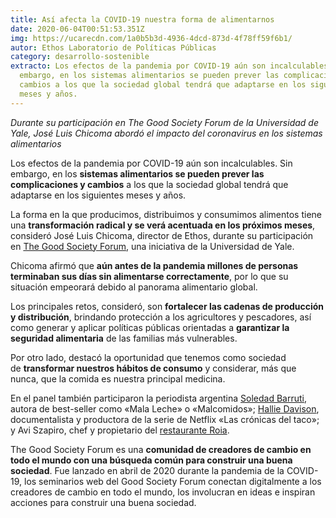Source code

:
 ```yaml
---
title: Así afecta la COVID-19 nuestra forma de alimentarnos
date: 2020-06-04T00:51:53.351Z
img: https://ucarecdn.com/1a0b5b3d-4936-4dcd-873d-4f78ff59f6b1/
autor: Ethos Laboratorio de Políticas Públicas
category: desarrollo-sostenible
extracto: Los efectos de la pandemia por COVID-19 aún son incalculables. Sin
  embargo, en los sistemas alimentarios se pueden prever las complicaciones y
  cambios a los que la sociedad global tendrá que adaptarse en los siguientes
  meses y años.
---
```

*Durante su participación en The Good Society Forum de la Universidad de Yale, José Luis Chicoma abordó el impacto del coronavirus en los sistemas alimentarios* 

Los efectos de la pandemia por COVID-19 aún son incalculables. Sin embargo, en los **sistemas alimentarios se pueden prever las complicaciones y cambios** a los que la sociedad global tendrá que adaptarse en los siguientes meses y años. 

La forma en la que producimos, distribuimos y consumimos alimentos tiene una **transformación radical y se verá acentuada en los próximos meses**, consideró José Luis Chicoma, director de Ethos, durante su participación en [The Good Society Forum](https://macmillan.yale.edu/event/good-society-forum-will-coronavirus-change-future-food), una iniciativa de la Universidad de Yale. 

Chicoma afirmó que **aún antes de la pandemia millones de personas terminaban sus días sin alimentarse correctamente**, por lo que su situación empeorará debido al panorama alimentario global.

Los principales retos, consideró, son **fortalecer las cadenas de producción y distribución**, brindando protección a los agricultores y pescadores, así como generar y aplicar políticas públicas orientadas a **garantizar la seguridad alimentaria** de las familias más vulnerables. 

Por otro lado, destacó la oportunidad que tenemos como sociedad de **transformar nuestros hábitos de consumo** y considerar, más que nunca, que la comida es nuestra principal medicina.

En el panel también participaron la periodista argentina [Soledad Barruti](https://twitter.com/solebarruti?lang=es), autora de best-seller como «Mala Leche» o «Malcomidos»; [Hallie Davison](https://twitter.com/ahhyeahhd?lang=es), documentalista y productora de la serie de Netflix «Las crónicas del taco»; y Avi Szapiro, chef y propietario del [restaurante Roia](https://twitter.com/RoiaRestaurant).

The Good Society Forum es una **comunidad de creadores de cambio en todo el mundo con una búsqueda común para construir una buena sociedad**. Fue lanzado en abril de 2020 durante la pandemia de la COVID-19, los seminarios web del Good Society Forum conectan digitalmente a los creadores de cambio en todo el mundo, los involucran en ideas e inspiran acciones para construir una buena sociedad.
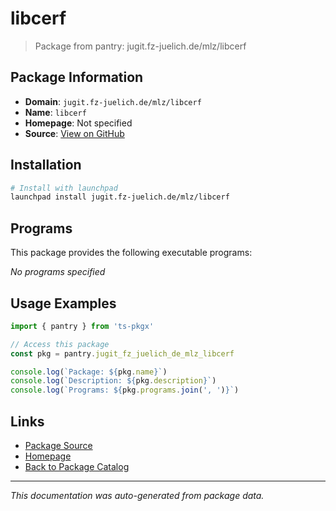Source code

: # libcerf

> Package from pantry: jugit.fz-juelich.de/mlz/libcerf

## Package Information

- **Domain**: `jugit.fz-juelich.de/mlz/libcerf`
- **Name**: `libcerf`
- **Homepage**: Not specified
- **Source**: [View on GitHub](https://github.com/pkgxdev/pantry/tree/main/projects/jugit.fz-juelich.de/mlz/libcerf/package.yml)

## Installation

```bash
# Install with launchpad
launchpad install jugit.fz-juelich.de/mlz/libcerf
```

## Programs

This package provides the following executable programs:

*No programs specified*

## Usage Examples

```typescript
import { pantry } from 'ts-pkgx'

// Access this package
const pkg = pantry.jugit_fz_juelich_de_mlz_libcerf

console.log(`Package: ${pkg.name}`)
console.log(`Description: ${pkg.description}`)
console.log(`Programs: ${pkg.programs.join(', ')}`)
```

## Links

- [Package Source](https://github.com/pkgxdev/pantry/tree/main/projects/jugit.fz-juelich.de/mlz/libcerf/package.yml)
- [Homepage](#)
- [Back to Package Catalog](../package-catalog.md)

---

*This documentation was auto-generated from package data.*
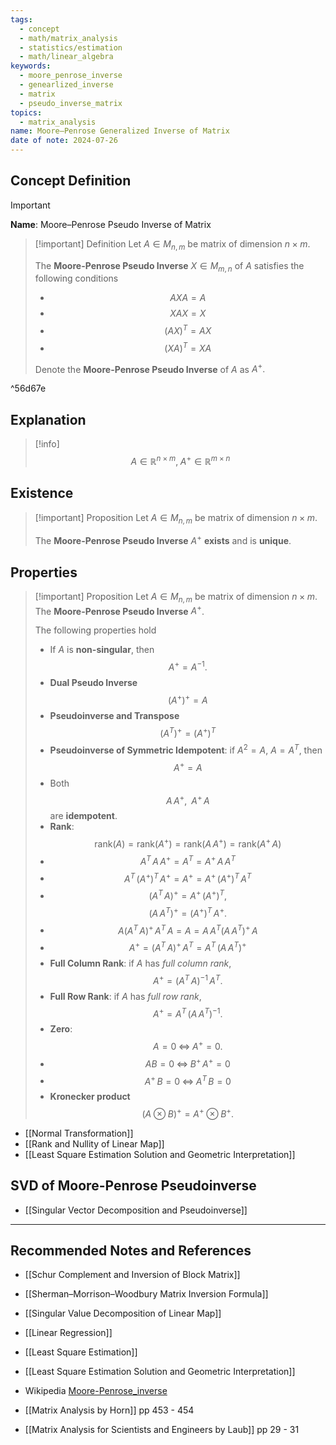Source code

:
 ```yaml
---
tags:
  - concept
  - math/matrix_analysis
  - statistics/estimation
  - math/linear_algebra
keywords:
  - moore_penrose_inverse
  - genearlized_inverse
  - matrix
  - pseudo_inverse_matrix
topics:
  - matrix_analysis
name: Moore–Penrose Generalized Inverse of Matrix
date of note: 2024-07-26
---
```


## Concept Definition

>[!important]
>**Name**: Moore–Penrose Pseudo Inverse of Matrix

>[!important] Definition
>Let $A \in M_{n,m}$ be matrix of dimension $n\times m$. 
>
>The **Moore-Penrose Pseudo Inverse** $X \in M_{m,n}$ of $A$ satisfies the following conditions
>- $$AXA = A$$
>- $$XAX = X$$
>- $$(AX)^{T} = AX$$
>- $$(XA)^{T} = XA$$
>  
>Denote the **Moore-Penrose Pseudo Inverse** of $A$ as $A^{+}.$

^56d67e


## Explanation

>[!info]
>$$
>A\in \mathbb{R}^{n\times m}, \; A^{+} \in \mathbb{R}^{m \times n}
>$$

## Existence

>[!important] Proposition
>Let $A \in M_{n,m}$ be matrix of dimension $n\times m$.  
>
>The **Moore-Penrose Pseudo Inverse** $A^{+}$ **exists** and is **unique**.


## Properties

>[!important] Proposition
>Let $A \in M_{n,m}$ be matrix of dimension $n\times m$.  The **Moore-Penrose Pseudo Inverse** $A^{+}$.
>
>The following properties hold
>- If $A$ is **non-singular**, then $$A^{+} = A^{-1}.$$
>- **Dual Pseudo Inverse** $$\left(A^{+}\right)^{+} = A$$
>- **Pseudoinverse and Transpose** $$\left(A^{T}\right)^{+} = \left(A^{+}\right)^{T}$$
>- **Pseudoinverse of Symmetric Idempotent**: if $A^2= A$, $A = A^{T}$, then $$A^{+} = A$$
>- Both $$A\,A^{+}, \;\; A^{+}\,A$$ are **idempotent**.
>- **Rank**: $$\text{rank}(A) = \text{rank}(A^{+}) = \text{rank}\left(A\,A^{+}\right) = \text{rank}\left(A^{+}\,A\right)$$
>- $$A^{T}\,A\,A^{+} = A^{T} = A^{+}\,A\,A^{T}$$
>- $$A^{T}\,\left(A^{+}\right)^{T}\,A^{+} = A^{+}= A^{+}\,\left(A^{+}\right)^{T}\,A^{T}$$
>- $$\left(A^{T}\,A\right)^{+} = A^{+}\,\left(A^{+}\right)^{T},$$ $$\left(A\,A^{T}\right)^{+} = \left(A^{+}\right)^{T}\,A^{+}.$$
>- $$A\left(A^{T}\,A\right)^{+}\, A^{T}\,A = A = A\,A^{T}\left(A\,A^{T}\right)^{+}\,A$$
>- $$A^{+} = \left(A^{T}\,A\right)^{+}\,A^{T} = A^{T}\,\left(A\,A^{T}\right)^{+}$$
>- **Full Column Rank**: if $A$ has *full column rank*, $$A^{+} = \left(A^{T}\,A\right)^{-1}\,A^{T}.$$
>- **Full Row Rank**: if $A$ has *full row rank*, $$A^{+} = A^{T}\,\left(A\,A^{T}\right)^{-1}.$$
>- **Zero**: $$A = 0 \;\iff\; A^{+} = 0.$$
>- $$AB = 0 \;\iff \; B^{+}\,A^{+} = 0$$
>- $$A^{+}\,B = 0 \;\iff\; A^{T}\,B = 0$$
>- **Kronecker product** $$\left(A \otimes B\right)^{+} = A^{+} \otimes B^{+}.$$

- [[Normal Transformation]]
- [[Rank and Nullity of Linear Map]]
- [[Least Square Estimation Solution and Geometric Interpretation]]


## SVD of Moore-Penrose Pseudoinverse


- [[Singular Vector Decomposition and Pseudoinverse]]




-----------
##  Recommended Notes and References

- [[Schur Complement and Inversion of Block Matrix]]
- [[Sherman–Morrison–Woodbury Matrix Inversion Formula]]
- [[Singular Value Decomposition of Linear Map]]


- [[Linear Regression]]
- [[Least Square Estimation]]
- [[Least Square Estimation Solution and Geometric Interpretation]]

- Wikipedia [Moore-Penrose_inverse](https://en.wikipedia.org/wiki/Moore%E2%80%93Penrose_inverse)
- [[Matrix Analysis by Horn]] pp 453 - 454
- [[Matrix Analysis for Scientists and Engineers by Laub]] pp 29 - 31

## TASK
What lines in the material above contain the word "then"? Copy them out.

## RESULT
>- If $A$ is **non-singular**, then $$A^{+} = A^{-1}.$$
>- **Pseudoinverse of Symmetric Idempotent**: if $A^2= A$, $A = A^{T}$, then $$A^{+} = A$$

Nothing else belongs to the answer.